§ **Data supplied**:
..............................

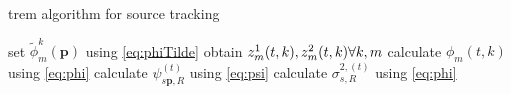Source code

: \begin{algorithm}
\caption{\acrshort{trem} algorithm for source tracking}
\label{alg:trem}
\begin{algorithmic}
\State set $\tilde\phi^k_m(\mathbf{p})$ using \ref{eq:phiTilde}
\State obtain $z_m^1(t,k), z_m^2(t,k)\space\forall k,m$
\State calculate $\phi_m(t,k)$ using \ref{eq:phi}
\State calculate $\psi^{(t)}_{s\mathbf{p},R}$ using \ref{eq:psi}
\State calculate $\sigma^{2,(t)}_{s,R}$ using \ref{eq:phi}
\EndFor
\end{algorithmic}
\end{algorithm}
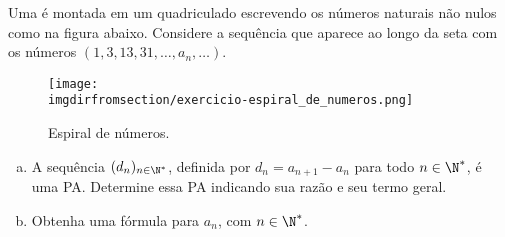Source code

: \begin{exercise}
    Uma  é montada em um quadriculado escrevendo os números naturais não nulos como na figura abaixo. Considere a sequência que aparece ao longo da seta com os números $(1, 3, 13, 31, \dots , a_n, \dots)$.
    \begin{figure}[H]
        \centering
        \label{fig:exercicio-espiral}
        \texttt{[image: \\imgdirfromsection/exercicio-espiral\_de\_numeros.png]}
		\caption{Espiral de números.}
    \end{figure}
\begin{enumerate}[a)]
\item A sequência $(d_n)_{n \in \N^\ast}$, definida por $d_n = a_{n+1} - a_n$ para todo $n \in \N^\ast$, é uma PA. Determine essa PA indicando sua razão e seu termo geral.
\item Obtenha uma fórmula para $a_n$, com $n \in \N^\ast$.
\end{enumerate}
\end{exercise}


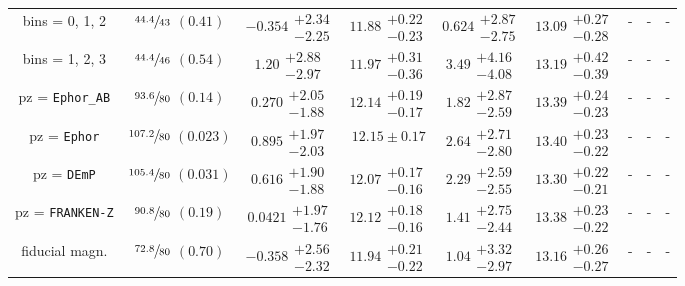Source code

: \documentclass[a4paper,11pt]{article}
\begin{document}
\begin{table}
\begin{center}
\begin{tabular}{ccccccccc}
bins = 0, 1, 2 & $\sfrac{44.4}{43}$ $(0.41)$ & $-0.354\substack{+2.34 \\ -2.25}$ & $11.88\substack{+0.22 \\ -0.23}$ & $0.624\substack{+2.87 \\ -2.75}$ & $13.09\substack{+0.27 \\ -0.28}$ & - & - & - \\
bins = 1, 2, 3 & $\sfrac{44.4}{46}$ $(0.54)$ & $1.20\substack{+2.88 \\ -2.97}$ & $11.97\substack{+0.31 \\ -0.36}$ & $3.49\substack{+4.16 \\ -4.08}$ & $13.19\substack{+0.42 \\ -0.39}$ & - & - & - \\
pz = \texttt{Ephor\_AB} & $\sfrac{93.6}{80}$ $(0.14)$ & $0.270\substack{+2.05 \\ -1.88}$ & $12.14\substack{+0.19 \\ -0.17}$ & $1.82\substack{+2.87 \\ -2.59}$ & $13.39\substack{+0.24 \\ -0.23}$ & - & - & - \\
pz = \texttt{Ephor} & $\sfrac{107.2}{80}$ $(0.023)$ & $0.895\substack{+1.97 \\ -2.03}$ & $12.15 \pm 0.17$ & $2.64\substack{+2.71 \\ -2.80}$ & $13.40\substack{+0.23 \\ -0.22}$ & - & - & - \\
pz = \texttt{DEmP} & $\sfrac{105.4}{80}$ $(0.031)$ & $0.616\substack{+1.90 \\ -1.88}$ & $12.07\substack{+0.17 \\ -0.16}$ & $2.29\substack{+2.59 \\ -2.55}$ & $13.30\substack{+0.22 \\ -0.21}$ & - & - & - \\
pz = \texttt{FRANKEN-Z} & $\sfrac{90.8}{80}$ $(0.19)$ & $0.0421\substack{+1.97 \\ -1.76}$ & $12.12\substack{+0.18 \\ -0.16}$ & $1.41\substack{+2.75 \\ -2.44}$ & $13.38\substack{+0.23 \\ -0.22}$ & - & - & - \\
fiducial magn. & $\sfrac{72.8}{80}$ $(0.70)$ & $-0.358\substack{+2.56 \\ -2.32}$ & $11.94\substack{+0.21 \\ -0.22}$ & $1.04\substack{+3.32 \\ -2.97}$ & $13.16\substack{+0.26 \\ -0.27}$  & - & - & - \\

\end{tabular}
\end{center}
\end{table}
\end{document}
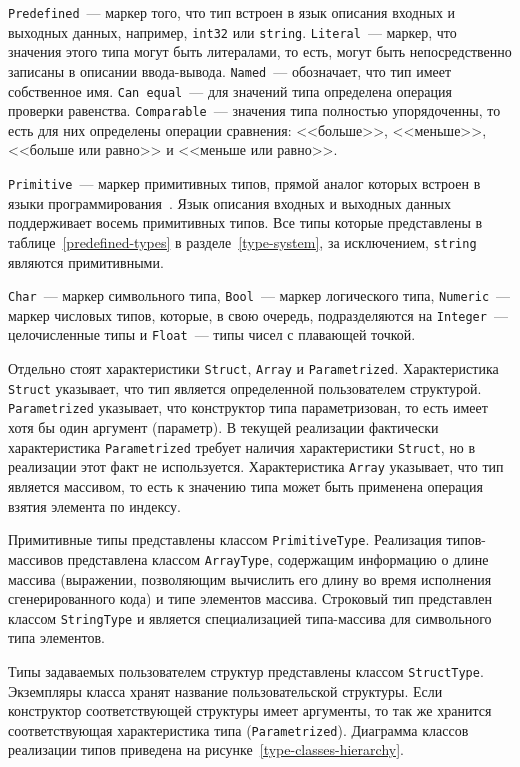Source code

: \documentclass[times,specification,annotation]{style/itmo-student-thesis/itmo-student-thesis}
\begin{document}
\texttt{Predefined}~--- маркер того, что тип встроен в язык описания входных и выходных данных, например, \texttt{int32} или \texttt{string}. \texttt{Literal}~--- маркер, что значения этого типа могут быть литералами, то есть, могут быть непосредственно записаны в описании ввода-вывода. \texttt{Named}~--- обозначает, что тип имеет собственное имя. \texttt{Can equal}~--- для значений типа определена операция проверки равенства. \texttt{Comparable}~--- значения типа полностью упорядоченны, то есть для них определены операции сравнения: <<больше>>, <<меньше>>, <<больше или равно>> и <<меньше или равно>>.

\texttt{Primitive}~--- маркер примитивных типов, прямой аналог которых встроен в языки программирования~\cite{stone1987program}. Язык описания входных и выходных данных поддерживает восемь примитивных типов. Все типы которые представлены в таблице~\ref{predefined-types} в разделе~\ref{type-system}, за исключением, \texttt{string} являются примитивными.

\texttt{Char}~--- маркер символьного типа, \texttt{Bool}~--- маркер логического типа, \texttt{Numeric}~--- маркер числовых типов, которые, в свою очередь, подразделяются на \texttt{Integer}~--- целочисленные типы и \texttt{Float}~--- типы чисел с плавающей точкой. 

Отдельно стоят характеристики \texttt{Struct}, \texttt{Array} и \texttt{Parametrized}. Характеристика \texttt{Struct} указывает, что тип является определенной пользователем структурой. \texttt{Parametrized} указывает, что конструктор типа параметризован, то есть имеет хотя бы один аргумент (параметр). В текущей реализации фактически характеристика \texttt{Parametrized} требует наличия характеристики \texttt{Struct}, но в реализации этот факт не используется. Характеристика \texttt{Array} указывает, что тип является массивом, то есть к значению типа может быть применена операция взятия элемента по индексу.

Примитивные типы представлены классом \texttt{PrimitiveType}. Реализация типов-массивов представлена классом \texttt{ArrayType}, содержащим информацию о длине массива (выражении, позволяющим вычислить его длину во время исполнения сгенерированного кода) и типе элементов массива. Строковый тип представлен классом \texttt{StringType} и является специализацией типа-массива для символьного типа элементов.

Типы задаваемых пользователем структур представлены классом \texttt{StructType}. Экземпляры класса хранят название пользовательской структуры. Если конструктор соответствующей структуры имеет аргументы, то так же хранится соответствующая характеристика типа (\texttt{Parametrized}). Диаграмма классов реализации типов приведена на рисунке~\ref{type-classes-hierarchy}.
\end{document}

..............................

§ **Task to complete**: Leave the pictures out and output all of the data verbatim.

§ **Task response**:
Source code

: \begin{algorithm}
\caption{\acrshort{trem} algorithm for source tracking}
\label{alg:trem}
\begin{algorithmic}
\State set $\tilde\phi^k_m(\mathbf{p})$ using \ref{eq:phiTilde}
\State obtain $z_m^1(t,k), z_m^2(t,k)\space\forall k,m$
\State calculate $\phi_m(t,k)$ using \ref{eq:phi}
\State calculate $\psi^{(t)}_{s\mathbf{p},R}$ using \ref{eq:psi}
\State calculate $\sigma^{2,(t)}_{s,R}$ using \ref{eq:phi}
\EndFor
\end{algorithmic}
\end{algorithm}
Source code

: \begin{exercise}
    Uma  é montada em um quadriculado escrevendo os números naturais não nulos como na figura abaixo. Considere a sequência que aparece ao longo da seta com os números $(1, 3, 13, 31, \dots , a_n, \dots)$.
    \begin{figure}[H]
        \centering
        \label{fig:exercicio-espiral}
        \texttt{[image: \\imgdirfromsection/exercicio-espiral\_de\_numeros.png]}
		\caption{Espiral de números.}
    \end{figure}
\begin{enumerate}[a)]
\item A sequência $(d_n)_{n \in \N^\ast}$, definida por $d_n = a_{n+1} - a_n$ para todo $n \in \N^\ast$, é uma PA. Determine essa PA indicando sua razão e seu termo geral.
\item Obtenha uma fórmula para $a_n$, com $n \in \N^\ast$.
\end{enumerate}
\end{exercise}


Source code

: \documentclass[a4paper,11pt]{article}
\begin{document}
\begin{table}
\begin{center}
\begin{tabular}{ccccccccc}
bins = 0, 1, 2 & $\sfrac{44.4}{43}$ $(0.41)$ & $-0.354\substack{+2.34 \\ -2.25}$ & $11.88\substack{+0.22 \\ -0.23}$ & $0.624\substack{+2.87 \\ -2.75}$ & $13.09\substack{+0.27 \\ -0.28}$ & - & - & - \\
bins = 1, 2, 3 & $\sfrac{44.4}{46}$ $(0.54)$ & $1.20\substack{+2.88 \\ -2.97}$ & $11.97\substack{+0.31 \\ -0.36}$ & $3.49\substack{+4.16 \\ -4.08}$ & $13.19\substack{+0.42 \\ -0.39}$ & - & - & - \\
pz = \texttt{Ephor\_AB} & $\sfrac{93.6}{80}$ $(0.14)$ & $0.270\substack{+2.05 \\ -1.88}$ & $12.14\substack{+0.19 \\ -0.17}$ & $1.82\substack{+2.87 \\ -2.59}$ & $13.39\substack{+0.24 \\ -0.23}$ & - & - & - \\
pz = \texttt{Ephor} & $\sfrac{107.2}{80}$ $(0.023)$ & $0.895\substack{+1.97 \\ -2.03}$ & $12.15 \pm 0.17$ & $2.64\substack{+2.71 \\ -2.80}$ & $13.40\substack{+0.23 \\ -0.22}$ & - & - & - \\
pz = \texttt{DEmP} & $\sfrac{105.4}{80}$ $(0.031)$ & $0.616\substack{+1.90 \\ -1.88}$ & $12.07\substack{+0.17 \\ -0.16}$ & $2.29\substack{+2.59 \\ -2.55}$ & $13.30\substack{+0.22 \\ -0.21}$ & - & - & - \\
pz = \texttt{FRANKEN-Z} & $\sfrac{90.8}{80}$ $(0.19)$ & $0.0421\substack{+1.97 \\ -1.76}$ & $12.12\substack{+0.18 \\ -0.16}$ & $1.41\substack{+2.75 \\ -2.44}$ & $13.38\substack{+0.23 \\ -0.22}$ & - & - & - \\
fiducial magn. & $\sfrac{72.8}{80}$ $(0.70)$ & $-0.358\substack{+2.56 \\ -2.32}$ & $11.94\substack{+0.21 \\ -0.22}$ & $1.04\substack{+3.32 \\ -2.97}$ & $13.16\substack{+0.26 \\ -0.27}$  & - & - & - \\

\end{tabular}
\end{center}
\end{table}
\end{document}
Source code

: \documentclass[times,specification,annotation]{style/itmo-student-thesis/itmo-student-thesis}
\begin{document}
\texttt{Predefined}~--- маркер того, что тип встроен в язык описания входных и выходных данных, например, \texttt{int32} или \texttt{string}. \texttt{Literal}~--- маркер, что значения этого типа могут быть литералами, то есть, могут быть непосредственно записаны в описании ввода-вывода. \texttt{Named}~--- обозначает, что тип имеет собственное имя. \texttt{Can equal}~--- для значений типа определена операция проверки равенства. \texttt{Comparable}~--- значения типа полностью упорядоченны, то есть для них определены операции сравнения: <<больше>>, <<меньше>>, <<больше или равно>> и <<меньше или равно>>.

\texttt{Primitive}~--- маркер примитивных типов, прямой аналог которых встроен в языки программирования~\cite{stone1987program}. Язык описания входных и выходных данных поддерживает восемь примитивных типов. Все типы которые представлены в таблице~\ref{predefined-types} в разделе~\ref{type-system}, за исключением, \texttt{string} являются примитивными.

\texttt{Char}~--- маркер символьного типа, \texttt{Bool}~--- маркер логического типа, \texttt{Numeric}~--- маркер числовых типов, которые, в свою очередь, подразделяются на \texttt{Integer}~--- целочисленные типы и \texttt{Float}~--- типы чисел с плавающей точкой. 

Отдельно стоят характеристики \texttt{Struct}, \texttt{Array} и \texttt{Parametrized}. Характеристика \texttt{Struct} указывает, что тип является определенной пользователем структурой. \texttt{Parametrized} указывает, что конструктор типа параметризован, то есть имеет хотя бы один аргумент (параметр). В текущей реализации фактически характеристика \texttt{Parametrized} требует наличия характеристики \texttt{Struct}, но в реализации этот факт не используется. Характеристика \texttt{Array} указывает, что тип является массивом, то есть к значению типа может быть применена операция взятия элемента по индексу.

Примитивные типы представлены классом \texttt{PrimitiveType}. Реализация типов-массивов представлена классом \texttt{ArrayType}, содержащим информацию о длине массива (выражении, позволяющим вычислить его длину во время исполнения сгенерированного кода) и типе элементов массива. Строковый тип представлен классом \texttt{StringType} и является специализацией типа-массива для символьного типа элементов.

Типы задаваемых пользователем структур представлены классом \texttt{StructType}. Экземпляры класса хранят название пользовательской структуры. Если конструктор соответствующей структуры имеет аргументы, то так же хранится соответствующая характеристика типа (\texttt{Parametrized}). Диаграмма классов реализации типов приведена на рисунке~\ref{type-classes-hierarchy}.
\end{document}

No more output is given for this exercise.